NOTÍCIA

Edição 274

Criatividade: as respostas que dávamos já não servem mais

Acredita-se que todos têm a capacidade de ser criativos, pois se nasce com potencial para criatividade, que é a habilidade de imaginar e criar ideias originais

Publicado em 19/04/2023

por Karen Cardial

criatividade Lúcia Hiratsuka, escritora e ilustradora: "ser criativo é um processo" (Foto: Freepik)

O Dia Mundial da Criatividade e Inovação criado pela ONU e comemorado em 21 de abril, sobre a importância da criatividade e da inovação na solução de problemas, visa o avanço das metas globais. A ação teve apoio de 80 países, cientes de que tais questões não seriam resolvidas com as estratégias do passado, com as formas que pensávamos até então. “A gente tem uma série de elementos ao nosso redor que mostram que não podemos continuar respondendo às coisas da mesma forma. Precisamos trabalhar com nossos estudantes para que sejam capazes de pensar de uma forma mais criativa”, explica Luciane Bonamigo Valls, psicóloga pela Universidade Federal do Rio Grande do Sul (UFRGS) e mestre em Criatividade pela State University of New York (Buffalo/NY).

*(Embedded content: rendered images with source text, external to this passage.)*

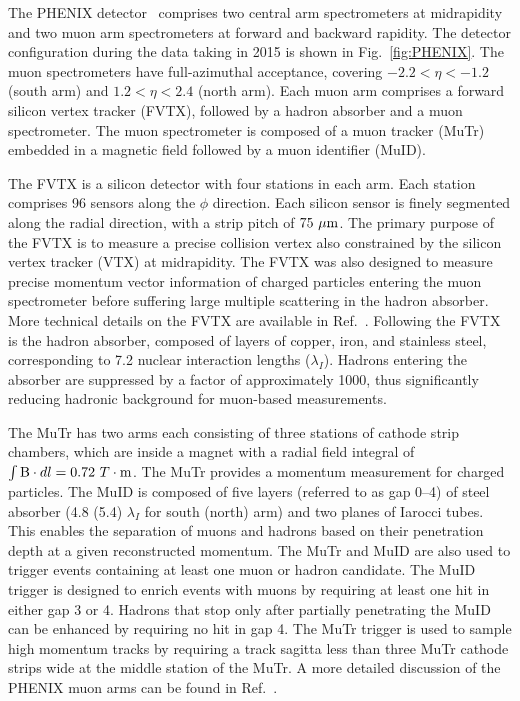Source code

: \documentclass[twocolumn,letterpaper,aps,prc,longbibliography,superscriptaddress,nofootinbib,floatfix]{revtex4-2}
\begin{document}
The PHENIX detector~\cite{Adcox:2003zm} comprises two central arm 
spectrometers at midrapidity and two muon arm spectrometers at forward 
and backward rapidity.  The detector configuration during the data 
taking in 2015 is shown in Fig.~\ref{fig:PHENIX}. The muon spectrometers 
have full-azimuthal acceptance, covering $-2.2<\eta<-1.2$ (south arm) 
and $1.2<\eta<2.4$ (north arm). Each muon arm comprises a forward 
silicon vertex tracker (FVTX), followed by a hadron absorber and a muon 
spectrometer. The muon spectrometer is composed of a muon tracker (MuTr) 
embedded in a magnetic field followed by a muon identifier (MuID).

The FVTX is a silicon detector with four stations in each arm.  Each 
station comprises 96 sensors along the $\phi$ direction. Each silicon 
sensor is finely segmented along the radial direction, with a strip 
pitch of $75~\mu{\rm m}$. The primary purpose of the FVTX is to measure 
a precise collision vertex also constrained by the silicon vertex 
tracker (VTX) at midrapidity. The FVTX was also designed to measure 
precise momentum vector information of charged particles entering the 
muon spectrometer before suffering large multiple scattering in the 
hadron absorber. More technical details on the FVTX are available in 
Ref.~\cite{Aidala:2013vna}. Following the FVTX is the hadron absorber, 
composed of layers of copper, iron, and stainless steel, corresponding 
to 7.2 nuclear interaction lengths ($\lambda_{I}$).  Hadrons entering 
the absorber are suppressed by a factor of approximately 1000, thus 
significantly reducing hadronic background for muon-based measurements.

The MuTr has two arms each consisting of three stations of cathode strip 
chambers, which are inside a magnet with a radial field integral of 
$\int{{\rm B}\cdot dl}=0.72~T\cdot{\rm m}$.  The MuTr provides a 
momentum measurement for charged particles. The MuID is composed of five 
layers (referred to as gap 0--4) of steel absorber (4.8 (5.4) 
$\lambda_{I}$ for south (north) arm) and two planes of Iarocci tubes.  
This enables the separation of muons and hadrons based on their 
penetration depth at a given reconstructed momentum. The MuTr and MuID 
are also used to trigger events containing at least one muon or hadron 
candidate. The MuID trigger is designed to enrich events with muons by 
requiring at least one hit in either gap 3 or 4. Hadrons that stop only 
after partially penetrating the MuID can be enhanced by requiring no hit 
in gap 4. The MuTr trigger is used to sample high momentum tracks by 
requiring a track sagitta less than three MuTr cathode strips wide at 
the middle station of the MuTr.  A more detailed discussion of the 
PHENIX muon arms can be found in 
Ref.~\cite{Akikawa:2003zs,Adachi:2013qha}.
\end{document}
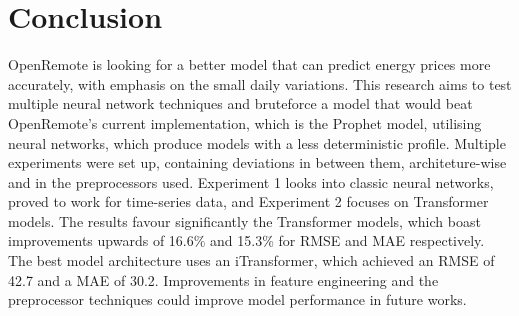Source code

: \section{Conclusion}

OpenRemote is looking for a better model that can predict energy prices more accurately, with emphasis on the small daily variations.
This research aims to test multiple neural network techniques and bruteforce a model that would beat OpenRemote's current implementation, which is the Prophet model, utilising neural networks, which produce models with a less deterministic profile.
Multiple experiments were set up, containing deviations in between them, architeture-wise and in the preprocessors used. Experiment 1 looks into classic neural networks, proved to work for time-series data, and Experiment 2 focuses on Transformer models.
The results favour significantly the Transformer models, which boast improvements upwards of 16.6\% and 15.3\% for RMSE and MAE respectively. The best model architecture uses an iTransformer, which achieved an RMSE of 42.7 and a MAE of 30.2.
Improvements in feature engineering and the preprocessor techniques could improve model performance in future works.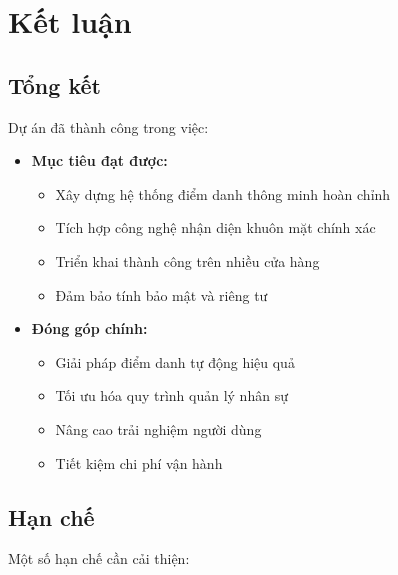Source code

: \section{Kết luận}

\subsection{Tổng kết}
\hspace{0.5cm}Dự án đã thành công trong việc:

\begin{itemize}
    \item \textbf{Mục tiêu đạt được:}
    \begin{itemize}
        \item Xây dựng hệ thống điểm danh thông minh hoàn chỉnh
        \item Tích hợp công nghệ nhận diện khuôn mặt chính xác
        \item Triển khai thành công trên nhiều cửa hàng
        \item Đảm bảo tính bảo mật và riêng tư
    \end{itemize}
    
    \item \textbf{Đóng góp chính:}
    \begin{itemize}
        \item Giải pháp điểm danh tự động hiệu quả
        \item Tối ưu hóa quy trình quản lý nhân sự
        \item Nâng cao trải nghiệm người dùng
        \item Tiết kiệm chi phí vận hành
    \end{itemize}
\end{itemize}

\subsection{Hạn chế}
\hspace{0.5cm}Một số hạn chế cần cải thiện:

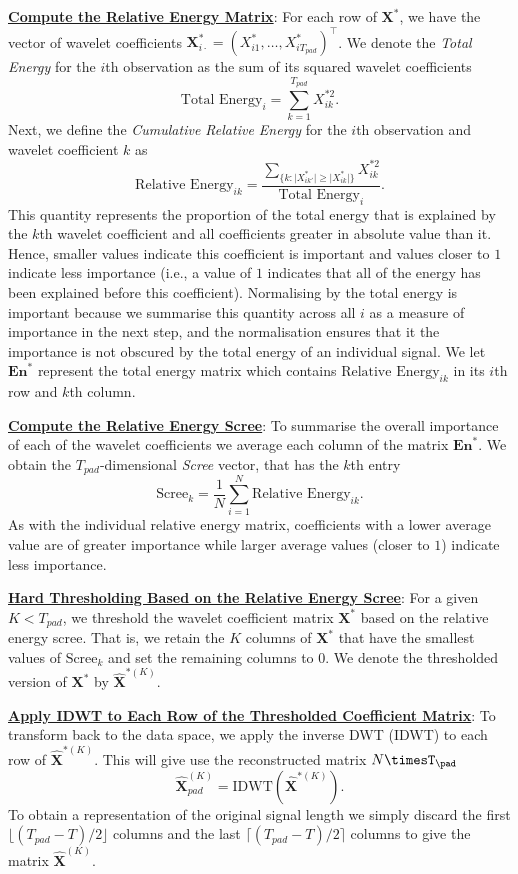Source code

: \begin{steps}
  \item \underline{\textbf{Compute the Relative Energy Matrix}}: For each row of $\mathbf{X}^*$, we have the vector of wavelet coefficients $\mathbf{X}^*_{i\cdot} = (X^*_{i1}, \dots,X^*_{iT_{pad}})^\top$. We denote the \emph{Total Energy} for the $i$th observation as the sum of its squared wavelet coefficients
  $$\text{Total Energy}_i = \sum_{k=1}^{T_{pad}}X^{*2}_{ik}.$$ Next, we define the \emph{Cumulative Relative Energy} for the $i$th observation and wavelet coefficient $k$ as 
  $$
  \text{Relative Energy}_{ik} = \frac{\sum_{\{k: \lvert X^*_{ik'}\rvert  \geq \lvert X^*_{ik}\rvert \}}X^{*2}_{ik}}{\text{Total Energy}_i}.
  $$
  This quantity represents the proportion of the total energy that is explained by the $k$th wavelet coefficient and all coefficients greater in absolute value than it. Hence, smaller values indicate this coefficient is important and values closer to $1$ indicate less importance (i.e., a value of $1$ indicates that all of the energy has been explained before this coefficient).
  Normalising by the total energy is important because we summarise this quantity across all $i$ as a measure of importance in the next step, and the normalisation ensures that it the importance is not obscured by the total energy of an individual signal. We let $\textbf{En}^*$ represent the total energy matrix which contains $\text{Relative Energy}_{ik}$ in its $i$th row and $k$th column.
  \item \underline{\textbf{Compute the Relative Energy Scree}}: To summarise the overall importance of each of the wavelet coefficients we average each column of the matrix $\textbf{En}^*$. We obtain the $T_{pad}$-dimensional \emph{Scree} vector, that has the $k$th entry
  $$
  \text{Scree}_k = \frac{1}{N} \sum_{i=1}^N \text{Relative Energy}_{ik}.
  $$
  As with the individual relative energy matrix, coefficients with a lower average value are of greater importance while larger average values (closer to $1$) indicate less importance.
  \item \underline{\textbf{Hard Thresholding Based on the Relative Energy Scree}}: For a given $K < T_{pad}$, we threshold the wavelet coefficient matrix $\mathbf{X}^*$ based on the relative energy scree. That is, we retain the $K$ columns of $\mathbf{X}^*$ that have the smallest values of $\text{Scree}_k$ and set the remaining columns to $0$. We denote the thresholded version of $\mathbf{X}^*$ by $\widehat{\mathbf{X}}^{*(K)}$.
  \item \underline{\textbf{Apply IDWT to Each Row of the Thresholded Coefficient Matrix}}: To transform back to the data space, we apply the inverse DWT (IDWT) to each row of $\widehat{\mathbf{X}}^{*(K)}$. This will give use the reconstructed matrix $N\timesT_{\pad}$
  $$
  \widehat{\mathbf{X}}^{(K)}_{pad} = \text{IDWT}(\widehat{\mathbf{X}}^{*(K)}).
  $$
  To obtain a representation of the original signal length we simply discard the first $\lfloor (T_{pad} - T)/2 \rfloor$ columns and the last $\lceil (T_{pad} - T)/2 \rceil$ columns to give the matrix $\widehat{\mathbf{X}}^{(K)}$.
\end{steps}
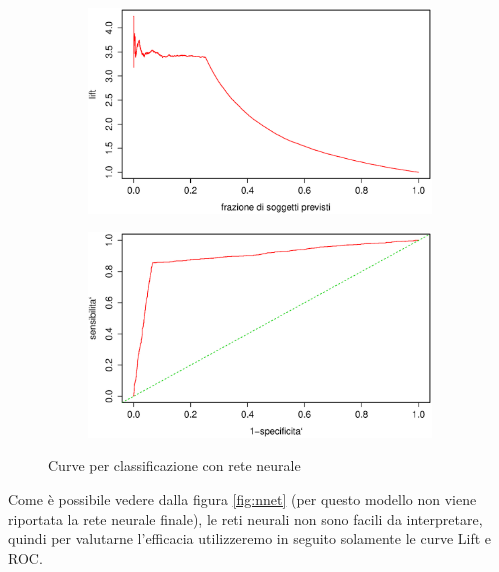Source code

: \begin{figure}[H]
  \begin{subfigure}{0.4\textwidth}
    \includegraphics[width=\columnwidth]{images/class/lift-nnet.eps}
  \end{subfigure}
  \hspace*{\fill}
  \begin{subfigure}{0.4\textwidth}
    \includegraphics[width=\columnwidth]{images/class/roc-nnet.eps}
  \end{subfigure}
  \caption{Curve per classificazione con rete neurale}
  \label{fig:class-reg-1og}
\end{figure}

Come è possibile vedere dalla figura \ref{fig:nnet} (per questo modello non
viene riportata la rete neurale finale), le reti neurali non sono facili da
interpretare, quindi per valutarne l'efficacia utilizzeremo in seguito
solamente le curve Lift e ROC.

Hoje, acredita-se que todos têm a capacidade de ser criativos, pois se nasce com potencial para criatividade, que é a habilidade de imaginar e criar ideias originais. “A imaginação já vem de fábrica na espécie humana. É a capacidade de imaginar o que nos diferencia das demais espécies. Essa necessidade de resgatar a nossa criatividade é um convite da vida a voltarmos a ser humanos”, afirma Murilo Gun, graduado em administração de empresas e com MBA em Gestão de Negócios, artista e professor de criatividade. 

 

Leia: Como podemos fortalecer a criatividade de nossos estudantes?

 

Autora do livro Criatividade Contagiante – Como a escola pode nutrir o pensamento criativo, Valls explica que nosso cérebro possui capacidade associativa, faz relações e combina o repertório que já temos de experiências, informações e habilidades, gerando novas possibilidades. “O ponto está na forma como a criatividade vai se desenvolver e como vamos explorar o nosso potencial, pois depende de fatores como o estímulo da família, da escola e da sociedade, do quanto isso é desejado, estimulado e permitido”, enfatiza.

Lúcia Hiratsuka

Lúcia Hiratsuka afirma que a arte nos abre para experimentações e estimula a criar (Foto: divulgação)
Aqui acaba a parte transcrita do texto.